Exercise details
Copy exactly, please, each line of the data below until the line that contains "##### 16. What" has been copied, beginning at the top.

▬▬▬

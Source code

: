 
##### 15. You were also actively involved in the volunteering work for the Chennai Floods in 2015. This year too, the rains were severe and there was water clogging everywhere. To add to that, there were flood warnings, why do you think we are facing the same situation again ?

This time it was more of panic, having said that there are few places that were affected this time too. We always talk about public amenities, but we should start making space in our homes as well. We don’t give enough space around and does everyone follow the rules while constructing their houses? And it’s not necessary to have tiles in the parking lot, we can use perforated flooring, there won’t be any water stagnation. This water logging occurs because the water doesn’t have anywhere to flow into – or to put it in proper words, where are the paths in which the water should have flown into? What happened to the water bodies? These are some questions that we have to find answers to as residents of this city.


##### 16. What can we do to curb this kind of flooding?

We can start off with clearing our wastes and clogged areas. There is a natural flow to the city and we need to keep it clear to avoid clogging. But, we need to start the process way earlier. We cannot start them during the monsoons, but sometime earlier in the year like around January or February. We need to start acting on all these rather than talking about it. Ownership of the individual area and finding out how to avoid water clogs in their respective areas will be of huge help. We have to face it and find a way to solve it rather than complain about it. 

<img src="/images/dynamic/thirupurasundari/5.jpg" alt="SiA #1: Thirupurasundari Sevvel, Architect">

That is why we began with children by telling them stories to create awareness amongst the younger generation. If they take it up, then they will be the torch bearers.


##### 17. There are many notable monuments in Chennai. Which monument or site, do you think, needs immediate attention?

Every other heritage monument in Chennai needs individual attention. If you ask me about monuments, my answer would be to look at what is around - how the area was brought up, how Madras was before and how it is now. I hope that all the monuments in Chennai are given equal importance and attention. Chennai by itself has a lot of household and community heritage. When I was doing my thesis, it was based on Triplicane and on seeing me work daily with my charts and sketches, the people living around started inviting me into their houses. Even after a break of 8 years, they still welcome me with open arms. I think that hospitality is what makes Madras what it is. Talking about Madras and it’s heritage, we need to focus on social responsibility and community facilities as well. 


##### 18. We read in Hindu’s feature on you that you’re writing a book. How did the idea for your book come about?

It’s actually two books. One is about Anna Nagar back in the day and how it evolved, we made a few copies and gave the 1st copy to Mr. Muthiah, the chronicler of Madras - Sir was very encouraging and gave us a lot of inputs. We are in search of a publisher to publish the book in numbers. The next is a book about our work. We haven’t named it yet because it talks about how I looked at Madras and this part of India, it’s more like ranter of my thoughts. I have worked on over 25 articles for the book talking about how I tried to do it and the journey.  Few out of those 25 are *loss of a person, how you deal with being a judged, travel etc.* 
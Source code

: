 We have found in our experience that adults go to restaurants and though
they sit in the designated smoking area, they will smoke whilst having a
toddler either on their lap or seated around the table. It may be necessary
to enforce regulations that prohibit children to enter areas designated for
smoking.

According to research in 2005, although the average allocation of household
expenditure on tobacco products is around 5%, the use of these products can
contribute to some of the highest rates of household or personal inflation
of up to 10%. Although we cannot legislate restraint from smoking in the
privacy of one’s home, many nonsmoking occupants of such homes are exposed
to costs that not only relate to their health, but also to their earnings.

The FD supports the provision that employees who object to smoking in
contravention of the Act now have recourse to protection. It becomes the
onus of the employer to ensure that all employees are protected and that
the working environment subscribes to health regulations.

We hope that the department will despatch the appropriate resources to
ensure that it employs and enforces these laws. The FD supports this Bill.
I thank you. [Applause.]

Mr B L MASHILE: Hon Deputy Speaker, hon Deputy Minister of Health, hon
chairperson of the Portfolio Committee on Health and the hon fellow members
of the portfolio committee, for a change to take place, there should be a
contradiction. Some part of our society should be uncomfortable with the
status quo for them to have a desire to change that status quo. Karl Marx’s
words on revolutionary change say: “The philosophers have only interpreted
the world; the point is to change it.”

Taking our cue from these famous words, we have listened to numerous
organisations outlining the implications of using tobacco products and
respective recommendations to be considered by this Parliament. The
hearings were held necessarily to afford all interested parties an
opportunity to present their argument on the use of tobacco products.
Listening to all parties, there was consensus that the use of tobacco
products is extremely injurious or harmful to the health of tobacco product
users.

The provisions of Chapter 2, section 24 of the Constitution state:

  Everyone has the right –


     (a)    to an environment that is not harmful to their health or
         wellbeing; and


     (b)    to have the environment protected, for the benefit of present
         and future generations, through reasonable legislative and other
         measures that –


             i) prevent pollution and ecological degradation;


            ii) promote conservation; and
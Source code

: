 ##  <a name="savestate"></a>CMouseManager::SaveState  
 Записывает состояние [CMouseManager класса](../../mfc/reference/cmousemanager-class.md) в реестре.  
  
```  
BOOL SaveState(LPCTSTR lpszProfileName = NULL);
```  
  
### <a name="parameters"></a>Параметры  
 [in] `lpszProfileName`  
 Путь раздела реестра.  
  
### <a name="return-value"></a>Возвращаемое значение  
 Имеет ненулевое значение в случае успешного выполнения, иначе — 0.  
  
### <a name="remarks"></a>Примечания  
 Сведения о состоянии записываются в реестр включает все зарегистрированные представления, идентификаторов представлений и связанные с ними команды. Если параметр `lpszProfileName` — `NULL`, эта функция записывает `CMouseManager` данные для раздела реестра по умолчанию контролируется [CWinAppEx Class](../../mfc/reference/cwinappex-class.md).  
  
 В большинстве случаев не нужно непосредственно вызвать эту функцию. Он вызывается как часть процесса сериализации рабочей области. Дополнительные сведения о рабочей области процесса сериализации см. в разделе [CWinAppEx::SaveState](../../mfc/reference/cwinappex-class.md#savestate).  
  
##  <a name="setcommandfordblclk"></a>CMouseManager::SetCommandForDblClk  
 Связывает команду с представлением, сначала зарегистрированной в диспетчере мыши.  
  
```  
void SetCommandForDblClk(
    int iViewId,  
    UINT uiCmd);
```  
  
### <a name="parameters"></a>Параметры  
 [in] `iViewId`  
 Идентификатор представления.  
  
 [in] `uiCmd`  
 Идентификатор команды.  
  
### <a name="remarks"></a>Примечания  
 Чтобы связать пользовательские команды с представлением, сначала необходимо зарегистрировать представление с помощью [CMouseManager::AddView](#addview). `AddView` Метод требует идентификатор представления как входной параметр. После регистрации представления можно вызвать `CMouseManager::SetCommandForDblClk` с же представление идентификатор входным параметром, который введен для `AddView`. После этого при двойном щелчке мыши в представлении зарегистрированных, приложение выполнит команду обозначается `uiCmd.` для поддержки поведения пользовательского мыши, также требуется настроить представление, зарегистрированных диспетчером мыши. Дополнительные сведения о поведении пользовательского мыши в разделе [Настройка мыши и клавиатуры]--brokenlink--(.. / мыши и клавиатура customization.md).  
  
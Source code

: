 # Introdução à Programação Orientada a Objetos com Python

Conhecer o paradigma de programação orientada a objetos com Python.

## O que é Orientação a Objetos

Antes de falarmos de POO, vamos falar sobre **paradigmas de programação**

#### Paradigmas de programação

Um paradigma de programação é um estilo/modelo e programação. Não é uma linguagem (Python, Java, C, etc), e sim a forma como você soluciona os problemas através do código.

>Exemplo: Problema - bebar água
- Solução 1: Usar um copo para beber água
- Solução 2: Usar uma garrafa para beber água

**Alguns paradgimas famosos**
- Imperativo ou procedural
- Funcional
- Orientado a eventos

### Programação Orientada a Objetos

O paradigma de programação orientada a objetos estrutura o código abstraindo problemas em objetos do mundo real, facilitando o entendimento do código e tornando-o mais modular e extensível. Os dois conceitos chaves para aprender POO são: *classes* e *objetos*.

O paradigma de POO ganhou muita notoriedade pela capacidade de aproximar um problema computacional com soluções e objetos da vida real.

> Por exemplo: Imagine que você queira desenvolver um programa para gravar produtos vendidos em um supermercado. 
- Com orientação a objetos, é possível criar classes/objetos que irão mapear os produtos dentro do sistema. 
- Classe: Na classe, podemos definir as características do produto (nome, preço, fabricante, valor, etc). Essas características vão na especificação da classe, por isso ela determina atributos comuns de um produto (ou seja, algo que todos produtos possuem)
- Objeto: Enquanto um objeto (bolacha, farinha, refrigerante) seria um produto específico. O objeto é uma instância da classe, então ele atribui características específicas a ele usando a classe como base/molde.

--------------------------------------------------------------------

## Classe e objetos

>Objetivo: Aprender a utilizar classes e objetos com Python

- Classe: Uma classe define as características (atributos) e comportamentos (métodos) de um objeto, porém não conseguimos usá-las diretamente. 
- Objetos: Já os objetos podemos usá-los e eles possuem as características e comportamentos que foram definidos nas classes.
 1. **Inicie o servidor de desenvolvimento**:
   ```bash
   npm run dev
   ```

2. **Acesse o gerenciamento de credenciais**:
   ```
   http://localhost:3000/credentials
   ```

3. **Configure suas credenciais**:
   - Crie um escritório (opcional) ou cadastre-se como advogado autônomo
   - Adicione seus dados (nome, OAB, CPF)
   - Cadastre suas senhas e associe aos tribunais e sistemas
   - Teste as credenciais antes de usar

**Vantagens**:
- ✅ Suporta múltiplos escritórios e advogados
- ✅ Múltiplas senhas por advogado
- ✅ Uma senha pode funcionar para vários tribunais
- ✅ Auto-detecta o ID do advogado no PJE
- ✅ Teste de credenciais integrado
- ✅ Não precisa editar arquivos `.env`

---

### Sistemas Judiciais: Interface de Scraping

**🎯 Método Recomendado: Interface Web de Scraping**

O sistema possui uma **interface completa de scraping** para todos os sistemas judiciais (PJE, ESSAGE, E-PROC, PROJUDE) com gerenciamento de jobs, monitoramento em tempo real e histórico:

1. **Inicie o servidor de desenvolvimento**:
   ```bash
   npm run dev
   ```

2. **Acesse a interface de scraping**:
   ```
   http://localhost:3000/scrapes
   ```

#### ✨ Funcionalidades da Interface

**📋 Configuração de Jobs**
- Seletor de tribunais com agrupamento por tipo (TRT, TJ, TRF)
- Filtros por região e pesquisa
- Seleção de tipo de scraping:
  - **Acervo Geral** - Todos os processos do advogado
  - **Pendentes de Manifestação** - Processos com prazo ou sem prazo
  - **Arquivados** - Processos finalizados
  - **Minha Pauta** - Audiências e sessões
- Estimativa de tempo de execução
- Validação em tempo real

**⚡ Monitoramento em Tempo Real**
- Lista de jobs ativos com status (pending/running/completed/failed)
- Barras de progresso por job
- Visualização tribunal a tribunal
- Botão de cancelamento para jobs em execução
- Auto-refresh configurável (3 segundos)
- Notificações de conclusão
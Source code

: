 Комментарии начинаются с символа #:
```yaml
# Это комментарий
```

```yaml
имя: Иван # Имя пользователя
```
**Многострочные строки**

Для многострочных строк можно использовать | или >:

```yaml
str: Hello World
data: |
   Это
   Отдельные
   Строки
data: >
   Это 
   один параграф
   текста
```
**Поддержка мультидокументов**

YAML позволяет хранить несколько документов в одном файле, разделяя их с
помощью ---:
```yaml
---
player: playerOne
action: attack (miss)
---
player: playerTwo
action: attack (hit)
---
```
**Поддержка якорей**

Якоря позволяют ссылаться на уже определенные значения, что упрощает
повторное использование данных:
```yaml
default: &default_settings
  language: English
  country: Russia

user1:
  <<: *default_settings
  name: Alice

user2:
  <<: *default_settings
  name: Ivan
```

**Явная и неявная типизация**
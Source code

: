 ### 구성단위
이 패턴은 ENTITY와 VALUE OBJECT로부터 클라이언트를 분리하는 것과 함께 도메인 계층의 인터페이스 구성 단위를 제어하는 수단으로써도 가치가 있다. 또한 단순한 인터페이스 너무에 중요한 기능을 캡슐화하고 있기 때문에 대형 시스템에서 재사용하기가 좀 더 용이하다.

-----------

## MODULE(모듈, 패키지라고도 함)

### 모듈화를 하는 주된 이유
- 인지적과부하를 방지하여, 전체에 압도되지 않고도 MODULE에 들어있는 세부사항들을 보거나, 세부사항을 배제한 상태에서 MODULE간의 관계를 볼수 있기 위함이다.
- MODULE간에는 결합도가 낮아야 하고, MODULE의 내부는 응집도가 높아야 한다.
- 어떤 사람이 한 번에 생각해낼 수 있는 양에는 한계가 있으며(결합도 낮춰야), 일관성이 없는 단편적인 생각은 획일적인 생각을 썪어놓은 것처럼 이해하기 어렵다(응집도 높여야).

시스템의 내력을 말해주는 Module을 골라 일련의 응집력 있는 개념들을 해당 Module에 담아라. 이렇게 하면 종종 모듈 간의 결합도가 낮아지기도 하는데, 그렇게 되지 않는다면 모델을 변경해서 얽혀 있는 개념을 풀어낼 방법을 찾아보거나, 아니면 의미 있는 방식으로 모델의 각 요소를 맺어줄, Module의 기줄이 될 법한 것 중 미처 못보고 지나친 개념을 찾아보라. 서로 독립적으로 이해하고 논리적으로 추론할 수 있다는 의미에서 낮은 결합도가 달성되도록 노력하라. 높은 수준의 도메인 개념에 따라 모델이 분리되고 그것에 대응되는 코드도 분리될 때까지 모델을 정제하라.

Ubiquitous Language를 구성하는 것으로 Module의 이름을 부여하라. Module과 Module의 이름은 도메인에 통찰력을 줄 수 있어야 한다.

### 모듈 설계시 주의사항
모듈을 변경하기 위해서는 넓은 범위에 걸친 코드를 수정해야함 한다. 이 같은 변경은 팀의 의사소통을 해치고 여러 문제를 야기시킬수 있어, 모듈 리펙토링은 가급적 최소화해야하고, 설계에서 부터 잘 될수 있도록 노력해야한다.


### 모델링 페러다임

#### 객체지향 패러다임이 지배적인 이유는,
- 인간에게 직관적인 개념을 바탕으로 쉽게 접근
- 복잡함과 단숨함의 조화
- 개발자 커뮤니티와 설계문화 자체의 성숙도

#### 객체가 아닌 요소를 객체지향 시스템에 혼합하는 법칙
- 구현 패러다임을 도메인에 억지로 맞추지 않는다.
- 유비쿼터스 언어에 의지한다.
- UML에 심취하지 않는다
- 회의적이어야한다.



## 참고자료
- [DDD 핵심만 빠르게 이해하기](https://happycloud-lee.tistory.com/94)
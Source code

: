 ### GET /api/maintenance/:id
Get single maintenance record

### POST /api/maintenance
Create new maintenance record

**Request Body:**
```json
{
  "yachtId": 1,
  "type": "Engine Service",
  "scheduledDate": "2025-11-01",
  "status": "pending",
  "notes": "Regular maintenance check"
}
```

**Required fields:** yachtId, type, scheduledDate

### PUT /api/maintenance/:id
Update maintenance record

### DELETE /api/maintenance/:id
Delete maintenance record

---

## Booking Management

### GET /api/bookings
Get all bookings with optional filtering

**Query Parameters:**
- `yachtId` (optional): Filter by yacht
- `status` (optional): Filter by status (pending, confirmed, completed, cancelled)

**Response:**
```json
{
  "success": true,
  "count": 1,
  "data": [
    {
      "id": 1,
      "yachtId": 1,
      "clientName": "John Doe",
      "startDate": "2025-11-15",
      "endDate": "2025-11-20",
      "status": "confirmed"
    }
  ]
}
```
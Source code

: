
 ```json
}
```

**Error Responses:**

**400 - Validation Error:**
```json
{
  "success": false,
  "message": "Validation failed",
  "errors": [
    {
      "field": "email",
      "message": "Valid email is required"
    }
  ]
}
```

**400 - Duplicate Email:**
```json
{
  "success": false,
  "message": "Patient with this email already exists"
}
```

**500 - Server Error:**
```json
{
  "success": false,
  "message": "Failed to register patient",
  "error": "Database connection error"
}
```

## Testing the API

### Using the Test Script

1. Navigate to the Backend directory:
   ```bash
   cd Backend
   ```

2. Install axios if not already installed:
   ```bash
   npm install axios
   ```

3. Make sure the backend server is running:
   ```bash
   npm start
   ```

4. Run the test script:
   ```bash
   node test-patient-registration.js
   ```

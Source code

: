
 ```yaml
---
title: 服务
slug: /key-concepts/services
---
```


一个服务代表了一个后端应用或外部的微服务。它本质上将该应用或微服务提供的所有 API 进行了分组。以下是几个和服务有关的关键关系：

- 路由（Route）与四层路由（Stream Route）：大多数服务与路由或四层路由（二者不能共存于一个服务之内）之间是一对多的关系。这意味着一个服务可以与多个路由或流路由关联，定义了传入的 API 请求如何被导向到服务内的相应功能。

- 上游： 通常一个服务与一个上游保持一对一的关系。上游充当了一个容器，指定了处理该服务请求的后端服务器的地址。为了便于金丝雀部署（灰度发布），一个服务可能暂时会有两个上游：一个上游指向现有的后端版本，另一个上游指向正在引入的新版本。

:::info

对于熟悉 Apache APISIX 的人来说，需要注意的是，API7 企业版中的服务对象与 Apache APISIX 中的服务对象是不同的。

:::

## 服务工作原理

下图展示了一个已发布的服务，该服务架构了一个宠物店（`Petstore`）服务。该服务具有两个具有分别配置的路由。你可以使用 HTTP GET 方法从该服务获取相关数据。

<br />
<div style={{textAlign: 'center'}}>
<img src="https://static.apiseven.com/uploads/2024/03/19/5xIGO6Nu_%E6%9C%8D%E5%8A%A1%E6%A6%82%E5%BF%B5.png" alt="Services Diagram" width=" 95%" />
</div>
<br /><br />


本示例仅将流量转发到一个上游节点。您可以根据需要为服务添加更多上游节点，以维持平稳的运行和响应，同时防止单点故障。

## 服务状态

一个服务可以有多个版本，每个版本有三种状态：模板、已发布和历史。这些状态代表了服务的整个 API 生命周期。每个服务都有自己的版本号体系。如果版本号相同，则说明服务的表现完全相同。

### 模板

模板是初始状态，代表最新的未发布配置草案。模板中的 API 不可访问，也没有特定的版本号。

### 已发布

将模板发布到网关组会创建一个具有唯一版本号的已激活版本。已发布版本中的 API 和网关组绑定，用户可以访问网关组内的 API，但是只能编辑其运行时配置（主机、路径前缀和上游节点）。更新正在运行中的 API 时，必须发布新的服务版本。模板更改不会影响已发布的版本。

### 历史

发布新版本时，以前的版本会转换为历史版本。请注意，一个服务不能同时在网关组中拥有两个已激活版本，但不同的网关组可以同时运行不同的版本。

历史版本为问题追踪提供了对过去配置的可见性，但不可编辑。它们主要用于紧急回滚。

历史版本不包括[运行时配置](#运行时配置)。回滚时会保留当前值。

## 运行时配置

▬▬▬

Answer to this exercise
Source code

: 
##### 15. You were also actively involved in the volunteering work for the Chennai Floods in 2015. This year too, the rains were severe and there was water clogging everywhere. To add to that, there were flood warnings, why do you think we are facing the same situation again ?

This time it was more of panic, having said that there are few places that were affected this time too. We always talk about public amenities, but we should start making space in our homes as well. We don’t give enough space around and does everyone follow the rules while constructing their houses? And it’s not necessary to have tiles in the parking lot, we can use perforated flooring, there won’t be any water stagnation. This water logging occurs because the water doesn’t have anywhere to flow into – or to put it in proper words, where are the paths in which the water should have flown into? What happened to the water bodies? These are some questions that we have to find answers to as residents of this city.


##### 16. What can we do to curb this kind of flooding?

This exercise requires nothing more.